The Representatives from K-St.


Members of this Shadow Congress — not all of whom are registered lobbyists — hail from 41 of 50 states (Texas has the most, with 17) and they’re almost as likely to be Democrats as Republicans. Some, like Tom Daschle and Bob Dole, were powerful congressional leaders, whose presence on K Street has drawn scrutiny in the past. But far more are low-profile back-benchers we’d never heard of and we doubt you had either:

TPM’s Justin Elliot and Zachary Roth try to ascertain a head-count of the representatives from K-Street: “We’ve compiled a close-to-comprehensive list of former members of Congress currently working on behalf of private interests in Washington’s influence-peddling industry.

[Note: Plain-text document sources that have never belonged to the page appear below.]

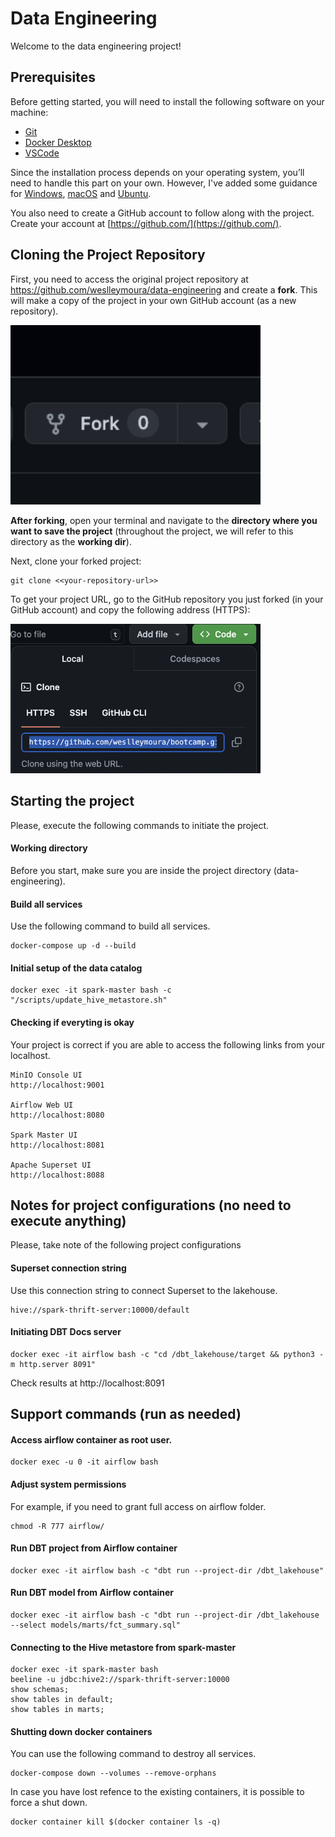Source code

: # Data Engineering

Welcome to the data engineering project!

## Prerequisites

Before getting started, you will need to install the following software on your machine:

* [Git](https://git-scm.com/book/en/v2/Getting-Started-Installing-Git)  
* [Docker Desktop](https://www.docker.com/products/docker-desktop/)  
* [VSCode](https://code.visualstudio.com/)

Since the installation process depends on your operating system, you’ll need to handle this part on your own.
However, I've added some guidance for [Windows](./_support/windows.md), [macOS](./_support/macos.md) and [Ubuntu](./_support/ubuntu.md).

You also need to create a GitHub account to follow along with the project. Create your account at [https://github.com/](https://github.com/).

## Cloning the Project Repository

First, you need to access the original project repository at https://github.com/weslleymoura/data-engineering and create a **fork**. This will make a copy of the project in your own GitHub account (as a new repository).

<img src="_support/git-fork.png" width="400">

**After forking**, open your terminal and navigate to the **directory where you want to save the project** (throughout the project, we will refer to this directory as the **working dir**).

Next, clone your forked project:

```
git clone <<your-repository-url>>
```

To get your project URL, go to the GitHub repository you just forked (in your GitHub account) and copy the following address (HTTPS):

<img src="_support/git-clone.png" width="400">


## Starting the project

Please, execute the following commands to initiate the project.

#### Working directory

Before you start, make sure you are inside the project directory (data-engineering).

#### Build all services

Use the following command to build all services.

```
docker-compose up -d --build
```

#### Initial setup of the data catalog

```
docker exec -it spark-master bash -c "/scripts/update_hive_metastore.sh"
```

#### Checking if everyting is okay

Your project is correct if you are able to access the following links from your localhost.

```
MinIO Console UI
http://localhost:9001

Airflow Web UI
http://localhost:8080

Spark Master UI
http://localhost:8081

Apache Superset UI
http://localhost:8088
```

## Notes for project configurations (no need to execute anything)

Please, take note of the following project configurations 

#### Superset connection string

Use this connection string to connect Superset to the lakehouse.

```
hive://spark-thrift-server:10000/default
```

#### Initiating DBT Docs server

```
docker exec -it airflow bash -c "cd /dbt_lakehouse/target && python3 -m http.server 8091"
```

Check results at http://localhost:8091


## Support commands (run as needed)

#### Access airflow container as root user.

```
docker exec -u 0 -it airflow bash
```

#### Adjust system permissions

For example, if you need to grant full access on airflow folder.

```
chmod -R 777 airflow/
```

#### Run DBT project from Airflow container
```
docker exec -it airflow bash -c "dbt run --project-dir /dbt_lakehouse"
```

#### Run DBT model from Airflow container
```
docker exec -it airflow bash -c "dbt run --project-dir /dbt_lakehouse --select models/marts/fct_summary.sql"
```

#### Connecting to the Hive metastore from spark-master

```
docker exec -it spark-master bash
beeline -u jdbc:hive2://spark-thrift-server:10000
show schemas;
show tables in default;
show tables in marts;
```

#### Shutting down docker containers

You can use the following command to destroy all services.

```
docker-compose down --volumes --remove-orphans
```

In case you have lost refence to the existing containers, it is possible to force a shut down.

```
docker container kill $(docker container ls -q)
```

We count 172 of them — almost one-third the number of current members of Congress.” (They deem them the “Shadow Congress,” but I think that name is, quite frankly, far too awesome to be used in reference to a bunch of bought-and-paid-for-lobbyists. See also: Shadow Broker, Shadow Proclamation, etc. etc.)

The picture above, by the way, is Joseph Keppler’s The Bosses of the Senate, from the January 1889 issue of Puck. Consider also David Graham Phillips’ “Treason of the Senate” from 1906, and the problem of corporate control over our republican institutions is sadly not-so-new. But back then, alas, they were just getting warmed up.